**What is being asked**
Say how many lines in the entries hold the word "emsp", and reply with that number only.

**Extracted data**
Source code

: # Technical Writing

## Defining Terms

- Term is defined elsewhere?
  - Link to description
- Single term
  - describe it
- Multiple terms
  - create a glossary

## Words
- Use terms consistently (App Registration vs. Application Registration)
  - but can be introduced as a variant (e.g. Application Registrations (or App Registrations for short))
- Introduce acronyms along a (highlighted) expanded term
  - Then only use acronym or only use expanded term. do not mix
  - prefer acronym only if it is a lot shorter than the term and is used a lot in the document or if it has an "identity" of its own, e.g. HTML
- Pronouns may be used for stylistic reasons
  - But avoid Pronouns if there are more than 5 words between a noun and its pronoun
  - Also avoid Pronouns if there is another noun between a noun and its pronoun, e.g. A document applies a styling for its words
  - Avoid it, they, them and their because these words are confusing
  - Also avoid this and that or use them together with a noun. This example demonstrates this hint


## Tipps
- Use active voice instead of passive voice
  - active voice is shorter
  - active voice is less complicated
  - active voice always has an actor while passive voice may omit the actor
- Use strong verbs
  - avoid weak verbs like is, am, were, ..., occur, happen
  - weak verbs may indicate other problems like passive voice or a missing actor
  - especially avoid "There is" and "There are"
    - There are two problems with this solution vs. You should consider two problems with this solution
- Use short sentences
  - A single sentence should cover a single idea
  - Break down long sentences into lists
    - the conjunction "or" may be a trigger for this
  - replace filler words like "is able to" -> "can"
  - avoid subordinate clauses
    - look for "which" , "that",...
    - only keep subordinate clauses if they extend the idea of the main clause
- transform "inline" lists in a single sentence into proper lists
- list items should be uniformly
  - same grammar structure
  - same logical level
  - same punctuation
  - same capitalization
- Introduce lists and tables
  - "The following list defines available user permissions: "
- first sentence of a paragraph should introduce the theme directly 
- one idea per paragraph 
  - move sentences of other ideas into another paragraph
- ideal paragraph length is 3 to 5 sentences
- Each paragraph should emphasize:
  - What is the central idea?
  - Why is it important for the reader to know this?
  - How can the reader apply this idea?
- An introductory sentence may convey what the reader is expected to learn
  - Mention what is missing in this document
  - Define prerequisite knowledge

==

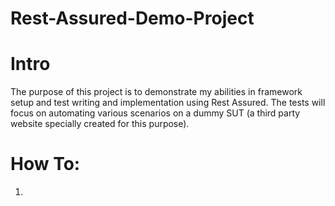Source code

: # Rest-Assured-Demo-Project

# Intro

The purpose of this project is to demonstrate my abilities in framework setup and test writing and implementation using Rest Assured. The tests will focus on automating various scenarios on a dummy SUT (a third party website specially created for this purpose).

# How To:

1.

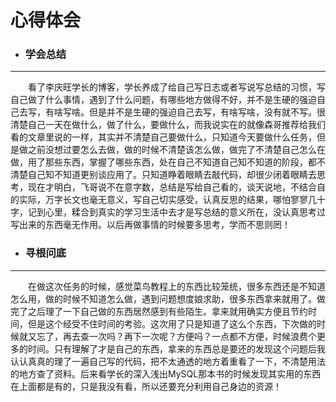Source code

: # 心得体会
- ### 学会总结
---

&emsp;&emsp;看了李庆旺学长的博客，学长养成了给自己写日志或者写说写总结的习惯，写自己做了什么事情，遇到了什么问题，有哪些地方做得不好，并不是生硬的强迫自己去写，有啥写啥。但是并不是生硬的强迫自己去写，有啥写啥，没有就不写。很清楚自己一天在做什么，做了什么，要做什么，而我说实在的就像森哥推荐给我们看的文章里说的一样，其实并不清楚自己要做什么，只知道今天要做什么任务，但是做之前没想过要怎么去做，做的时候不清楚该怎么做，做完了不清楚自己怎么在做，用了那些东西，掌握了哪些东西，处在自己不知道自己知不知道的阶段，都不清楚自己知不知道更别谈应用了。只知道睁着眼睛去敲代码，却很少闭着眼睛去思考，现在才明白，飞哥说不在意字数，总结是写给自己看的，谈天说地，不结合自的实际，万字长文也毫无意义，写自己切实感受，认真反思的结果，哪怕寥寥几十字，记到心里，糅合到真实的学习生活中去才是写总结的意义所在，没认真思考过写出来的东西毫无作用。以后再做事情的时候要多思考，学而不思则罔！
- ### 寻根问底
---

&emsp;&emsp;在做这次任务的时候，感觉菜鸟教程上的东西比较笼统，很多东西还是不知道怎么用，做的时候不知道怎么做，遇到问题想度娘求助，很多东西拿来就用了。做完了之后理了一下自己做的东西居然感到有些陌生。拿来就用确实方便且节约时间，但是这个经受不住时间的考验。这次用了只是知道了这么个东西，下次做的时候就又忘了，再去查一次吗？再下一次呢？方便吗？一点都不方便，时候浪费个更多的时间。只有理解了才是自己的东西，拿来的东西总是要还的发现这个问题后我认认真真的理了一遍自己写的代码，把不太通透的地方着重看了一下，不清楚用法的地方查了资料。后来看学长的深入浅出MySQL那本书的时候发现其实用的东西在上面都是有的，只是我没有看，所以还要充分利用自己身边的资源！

**Output below**
2